If the hypoxia-induced expression of a given phenotype enables members of a lowland species to survive and function in a newly colonized high-altitude environment, constitutive expression of that same phenotype may be adaptive for permanent high-altitude residents, especially if plasticity has a cost. In such cases, the environmentally induced response can become canalized (genetically fixed) by selection, a phenomenon known as genetic assimilation. In the case of a colonizing population that is forced to adapt to chronic hypoxia, genetic assimilation of an adaptive plastic response results in a reduction or elimination of plasticity in the selected trait (Fig. 2A).
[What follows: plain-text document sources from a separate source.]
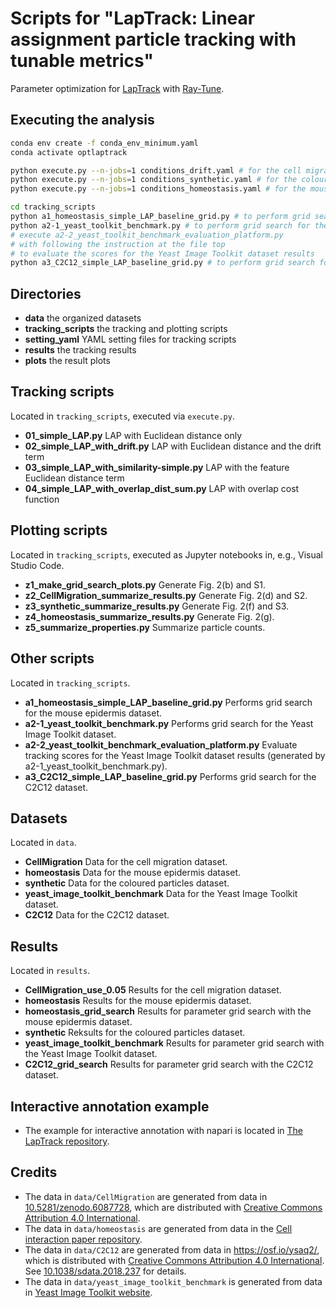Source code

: # Scripts for "LapTrack: Linear assignment particle tracking with tunable metrics"
Parameter optimization for [LapTrack](https://github.com/yfukai/laptrack) with [Ray-Tune](https://www.ray.io/ray-tune).

## Executing the analysis

```bash
conda env create -f conda_env_minimum.yaml
conda activate optlaptrack

python execute.py --n-jobs=1 conditions_drift.yaml # for the cell migration dataset
python execute.py --n-jobs=1 conditions_synthetic.yaml # for the coloured particles dataset
python execute.py --n-jobs=1 conditions_homeostasis.yaml # for the mouse epidermis dataset

cd tracking_scripts
python a1_homeostasis_simple_LAP_baseline_grid.py # to perform grid search for the mouse epidermis dataset
python a2-1_yeast_toolkit_benchmark.py # to perform grid search for the Yeast Image Toolkit dataset
# execute a2-2_yeast_toolkit_benchmark_evaluation_platform.py 
# with following the instruction at the file top
# to evaluate the scores for the Yeast Image Toolkit dataset results
python a3_C2C12_simple_LAP_baseline_grid.py # to perform grid search for the C2C12 dataset
```

## Directories
- **data** the organized datasets
- **tracking_scripts** the tracking and plotting scripts
- **setting_yaml** YAML setting files for tracking scripts
- **results** the tracking results
- **plots** the result plots

## Tracking scripts
Located in `tracking_scripts`, executed via `execute.py`.
- **01_simple_LAP.py** LAP with Euclidean distance only
- **02_simple_LAP_with_drift.py** LAP with Euclidean distance and the drift term
- **03_simple_LAP_with_similarity-simple.py** LAP with the feature Euclidean distance term
- **04_simple_LAP_with_overlap_dist_sum.py** LAP with overlap cost function 

## Plotting scripts
Located in `tracking_scripts`, executed as Jupyter notebooks in, e.g., Visual Studio Code.
- **z1_make_grid_search_plots.py** Generate Fig. 2(b) and S1.
- **z2_CellMigration_summarize_results.py** Generate Fig. 2(d) and S2.
- **z3_synthetic_summarize_results.py** Generate Fig. 2(f) and S3.
- **z4_homeostasis_summarize_results.py** Generate Fig. 2(g).
- **z5_summarize_properties.py** Summarize particle counts.

## Other scripts
Located in `tracking_scripts`.
- **a1_homeostasis_simple_LAP_baseline_grid.py** Performs grid search for the mouse epidermis dataset.
- **a2-1_yeast_toolkit_benchmark.py** Performs grid search for the Yeast Image Toolkit dataset.
- **a2-2_yeast_toolkit_benchmark_evaluation_platform.py** Evaluate tracking scores for the Yeast Image Toolkit dataset results (generated by a2-1_yeast_toolkit_benchmark.py).
- **a3_C2C12_simple_LAP_baseline_grid.py** Performs grid search for the C2C12 dataset.

## Datasets
Located in `data`. 
- **CellMigration** Data for the cell migration dataset.
- **homeostasis** Data for the mouse epidermis dataset.
- **synthetic** Data for the coloured particles dataset.
- **yeast_image_toolkit_benchmark** Data for the Yeast Image Toolkit dataset.
- **C2C12** Data for the C2C12 dataset.

## Results
Located in `results`.
- **CellMigration_use_0.05** Results for the cell migration dataset.
- **homeostasis** Results for the mouse epidermis dataset.
- **homeostasis_grid_search** Results for parameter grid search with the mouse epidermis dataset.
- **synthetic** Reksults for the coloured particles dataset.
- **yeast_image_toolkit_benchmark** Results for parameter grid search with the Yeast Image Toolkit dataset.
- **C2C12_grid_search** Results for parameter grid search with the C2C12 dataset.

## Interactive annotation example
- The example for interactive annotation with napari is located in [The LapTrack repository](https://github.com/yfukai/laptrack/blob/720815bbf9f209d3e7bd6142ee9b5b43ec4ee0b3/docs/examples/napari_interactive_fix.ipynb).

## Credits

- The data in `data/CellMigration` are generated from data in [10.5281/zenodo.6087728](https://doi.org/10.5281/zenodo.6087728), which are distributed with [Creative Commons Attribution 4.0 International](https://creativecommons.org/licenses/by/4.0/legalcode).
- The data in `data/homeostasis` are generated from data in the [Cell interaction paper repository](https://github.com/NoneqPhysLivingMatterLab/cell_interaction_gnn).
- The data in `data/C2C12` are generated from data in https://osf.io/ysaq2/, which is distributed with [Creative Commons Attribution 4.0 International](https://creativecommons.org/licenses/by/4.0/legalcode). See [10.1038/sdata.2018.237](https://doi.org/10.1038/sdata.2018.237) for details.
- The data in `data/yeast_image_toolkit_benchmark` is generated from data in [Yeast Image Toolkit website](http://yeast-image-toolkit.biosim.eu/pmwiki.php).
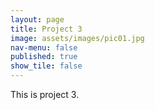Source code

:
 ```yaml
---
layout: page
title: Project 3
image: assets/images/pic01.jpg
nav-menu: false
published: true
show_tile: false
---
```

This is project 3.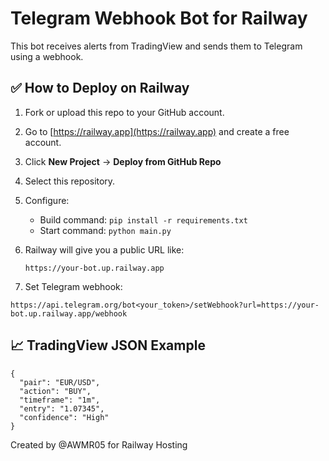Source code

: # Telegram Webhook Bot for Railway

This bot receives alerts from TradingView and sends them to Telegram using a webhook.

## ✅ How to Deploy on Railway

1. Fork or upload this repo to your GitHub account.
2. Go to [https://railway.app](https://railway.app) and create a free account.
3. Click **New Project** → **Deploy from GitHub Repo**
4. Select this repository.
5. Configure:
   - Build command: `pip install -r requirements.txt`
   - Start command: `python main.py`

6. Railway will give you a public URL like:
   ```
   https://your-bot.up.railway.app
   ```

7. Set Telegram webhook:

```
https://api.telegram.org/bot<your_token>/setWebhook?url=https://your-bot.up.railway.app/webhook
```

## 📈 TradingView JSON Example

```
{
  "pair": "EUR/USD",
  "action": "BUY",
  "timeframe": "1m",
  "entry": "1.07345",
  "confidence": "High"
}
```

Created by @AWMR05 for Railway Hosting
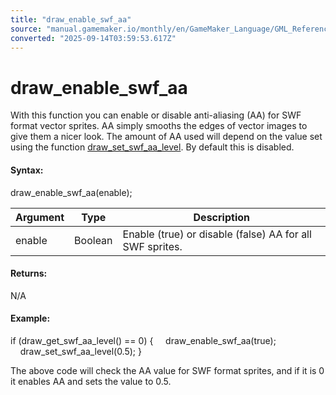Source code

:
 ```yaml
---
title: "draw_enable_swf_aa"
source: "manual.gamemaker.io/monthly/en/GameMaker_Language/GML_Reference/Drawing/Sprites_And_Tiles/draw_enable_swf_aa.htm"
converted: "2025-09-14T03:59:53.617Z"
---
```


# draw\_enable\_swf\_aa

With this function you can enable or disable anti-aliasing (AA) for SWF format vector sprites. AA simply smooths the edges of vector images to give them a nicer look. The amount of AA used will depend on the value set using the function [draw\_set\_swf\_aa\_level](draw_set_swf_aa_level.md). By default this is disabled.

#### Syntax:

draw\_enable\_swf\_aa(enable);

| Argument | Type | Description |
| --- | --- | --- |
| enable | Boolean | Enable (true) or disable (false) AA for all SWF sprites. |

#### Returns:

N/A

#### Example:

if (draw\_get\_swf\_aa\_level() == 0)
{
    draw\_enable\_swf\_aa(true);
    draw\_set\_swf\_aa\_level(0.5);
}

The above code will check the AA value for SWF format sprites, and if it is 0 it enables AA and sets the value to 0.5.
By contrast, other physiological phenotypes may be characterized by a single global optimum across the altitudinal range of the species. In such cases, hypoxia-induced deviations from the global phenotypic optimum would be maladaptive, creating selection pressure to counteract the plastic response and restore the ancestral (lowland) phenotype (Fig. 2B,C). The process whereby selection on genetically based trait variation mitigates a maladaptive plastic response is known as genetic compensation (Grether, 2005). At high-altitude, mis-directed responses to hypoxia may occur in lowland species whose ancestors never encountered a situation where arterial hypoxemia and tissue hypoxia were caused by a reduced PO2 of atmospheric air (environmental hypoxia). In such cases, the sensing of reduced cellular O2 may be misinterpreted as a problem associated with pulmonary O2 exchange or convective O2 transport (e.g., hemorrhage or anemia). The misdirected physiological response to the hypoxic stimulus may be ineffectual, at best, or pathologically counterproductive, at worst (Dempsey and Morgan, 2015; Storz and Scott, 2019; Storz et al., 2010).

Figure 2.

Figure 2.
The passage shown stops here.